What an exciting adventure the two you you have in front of you! Discovering the love and need for horses will last a life time if you do it properly.

I've discovered that mares in particular can be the most loyal once you gain their trust. The first thing I would work on is respect and patience. Your horse must know that you are the Alfa animal. Access to a round pen will be a huge help.

Especially because of the inexperience the two of you have, I would pick up a book to start you off. Clinton Anderson has several that would work for you. A book on ground training is where I would start; then I would move on to (or even at the same time), lunging and round pen exercises. I recommend reading for several reasons. The first is because it is reading and anytime you can teach a child to use books as a reference, that is great. Next reason is because you can read the pertaining chapter over and over until it makes sense - and you can take it with you to the horse.

Patience is a word you will hear and read over and over. It takes time for a horse to understand what you are asking and time for you to understand HOW to ask it. Read - that is my suggestion.

Besides Anderson, books by Chris Cox, Mary Twelveponies, John Lyons, Monte Roberts, and others are great. Just don't buy into too many of their products!

After a liftime of horses (I'm older then dirt) I still use my "library" of reference books even if it is just as a refresher.

Good luck and enjoy the journey!


----------



## boonesar (Dec 3, 2007)

I would check your local library for horse training videos and books some are very good. Look for ground work videos. I think it would help your daughter if she could watch a professional do it first. Clinton Anderson is really good because he shows both a lazy and a nervous horse and how they react differently. You might check ebay. I watch mine over and over and over again. 

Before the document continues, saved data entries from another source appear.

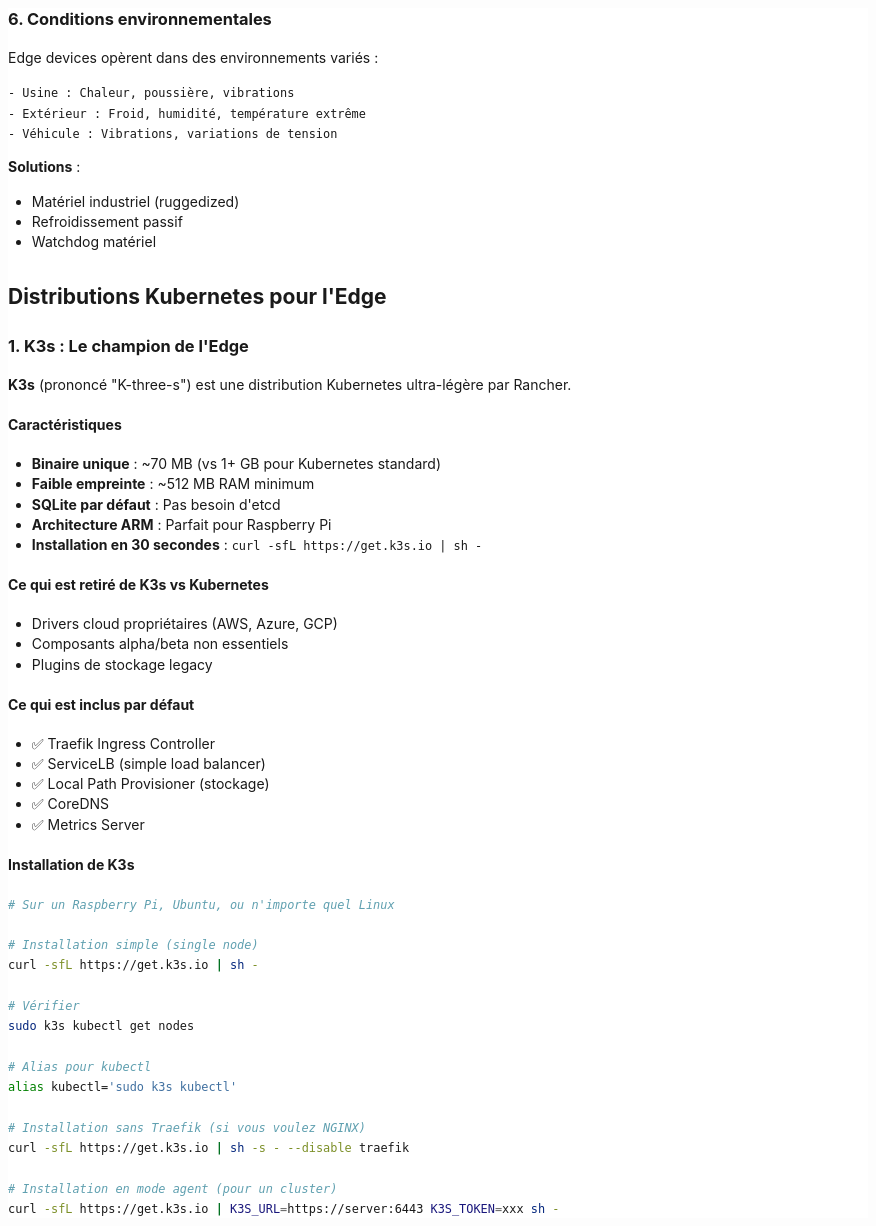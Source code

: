 ### 6. Conditions environnementales

Edge devices opèrent dans des environnements variés :
```
- Usine : Chaleur, poussière, vibrations
- Extérieur : Froid, humidité, température extrême
- Véhicule : Vibrations, variations de tension
```

**Solutions** :
- Matériel industriel (ruggedized)
- Refroidissement passif
- Watchdog matériel

## Distributions Kubernetes pour l'Edge

### 1. K3s : Le champion de l'Edge

**K3s** (prononcé "K-three-s") est une distribution Kubernetes ultra-légère par Rancher.

#### Caractéristiques

- **Binaire unique** : ~70 MB (vs 1+ GB pour Kubernetes standard)
- **Faible empreinte** : ~512 MB RAM minimum
- **SQLite par défaut** : Pas besoin d'etcd
- **Architecture ARM** : Parfait pour Raspberry Pi
- **Installation en 30 secondes** : `curl -sfL https://get.k3s.io | sh -`

#### Ce qui est retiré de K3s vs Kubernetes

- Drivers cloud propriétaires (AWS, Azure, GCP)
- Composants alpha/beta non essentiels
- Plugins de stockage legacy

#### Ce qui est inclus par défaut

- ✅ Traefik Ingress Controller
- ✅ ServiceLB (simple load balancer)
- ✅ Local Path Provisioner (stockage)
- ✅ CoreDNS
- ✅ Metrics Server

#### Installation de K3s

```bash
# Sur un Raspberry Pi, Ubuntu, ou n'importe quel Linux

# Installation simple (single node)
curl -sfL https://get.k3s.io | sh -

# Vérifier
sudo k3s kubectl get nodes

# Alias pour kubectl
alias kubectl='sudo k3s kubectl'

# Installation sans Traefik (si vous voulez NGINX)
curl -sfL https://get.k3s.io | sh -s - --disable traefik

# Installation en mode agent (pour un cluster)
curl -sfL https://get.k3s.io | K3S_URL=https://server:6443 K3S_TOKEN=xxx sh -
```
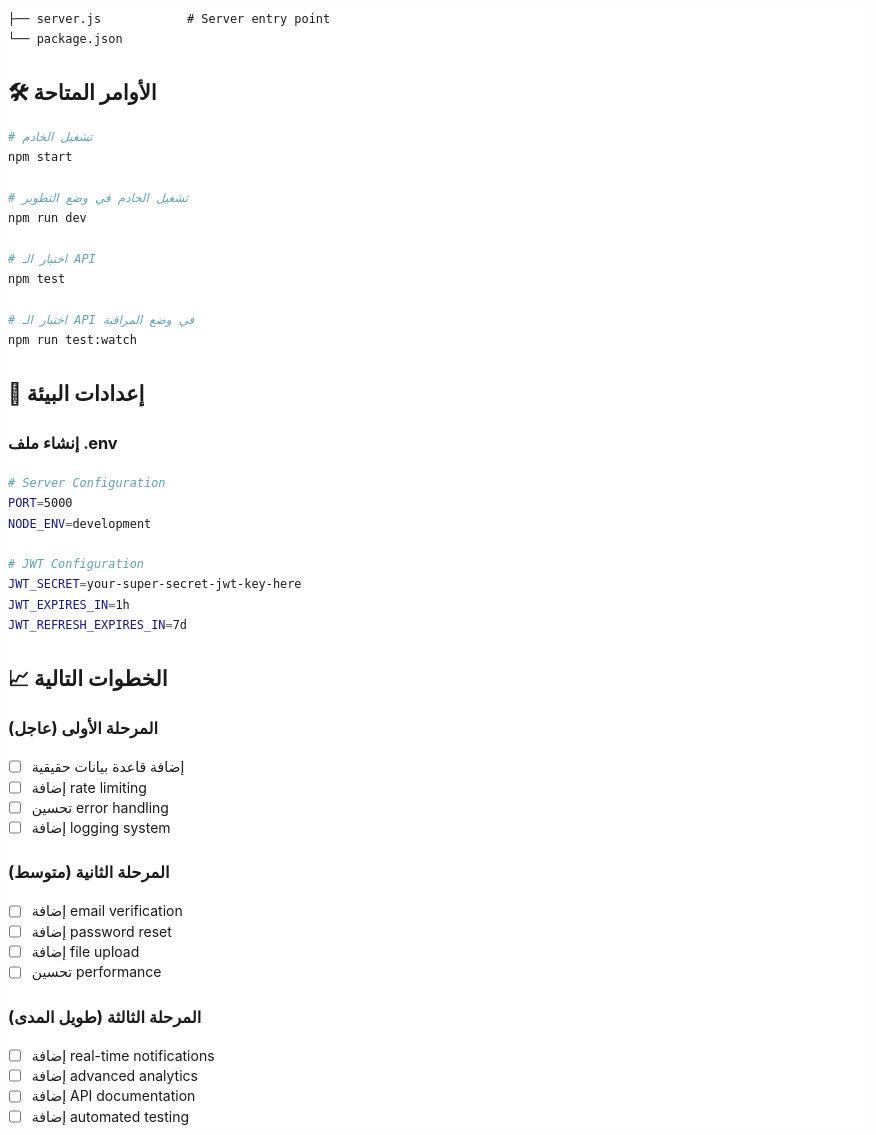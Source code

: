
 ```
├── server.js            # Server entry point
└── package.json
```

## 🛠️ الأوامر المتاحة

```bash
# تشغيل الخادم
npm start

# تشغيل الخادم في وضع التطوير
npm run dev

# اختبار الـ API
npm test

# اختبار الـ API في وضع المراقبة
npm run test:watch
```

## 🔧 إعدادات البيئة

### إنشاء ملف .env
```bash
# Server Configuration
PORT=5000
NODE_ENV=development

# JWT Configuration
JWT_SECRET=your-super-secret-jwt-key-here
JWT_EXPIRES_IN=1h
JWT_REFRESH_EXPIRES_IN=7d
```

## 📈 الخطوات التالية

### المرحلة الأولى (عاجل)
- [ ] إضافة قاعدة بيانات حقيقية
- [ ] إضافة rate limiting
- [ ] تحسين error handling
- [ ] إضافة logging system

### المرحلة الثانية (متوسط)
- [ ] إضافة email verification
- [ ] إضافة password reset
- [ ] إضافة file upload
- [ ] تحسين performance

### المرحلة الثالثة (طويل المدى)
- [ ] إضافة real-time notifications
- [ ] إضافة advanced analytics
- [ ] إضافة API documentation
- [ ] إضافة automated testing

Once thing she can start with is getting the horse to respect her space. Teach it to back by standing to off the the side of the horse's front quarter. Stand about four feet a way, she should mark that with duct tape on her lead rope. With a 4 foot stick, or whip. First tape the air toward the horse and count 1, 2, 3, 4 then tap the string 1, 2, 3, 4 then tap the clip on the lead rope attached to halter 1, 2, 3, 4 then tap the horse on it's shoulder. As soon as it takes a step back stop and rub horse with stick at any step you are in. Then do it again. Then work up to 2 , 3 and 4 steps.


----------



## my2geldings (Feb 18, 2008)

What about doing basics for now? games that improve her riding and her communications with her horse?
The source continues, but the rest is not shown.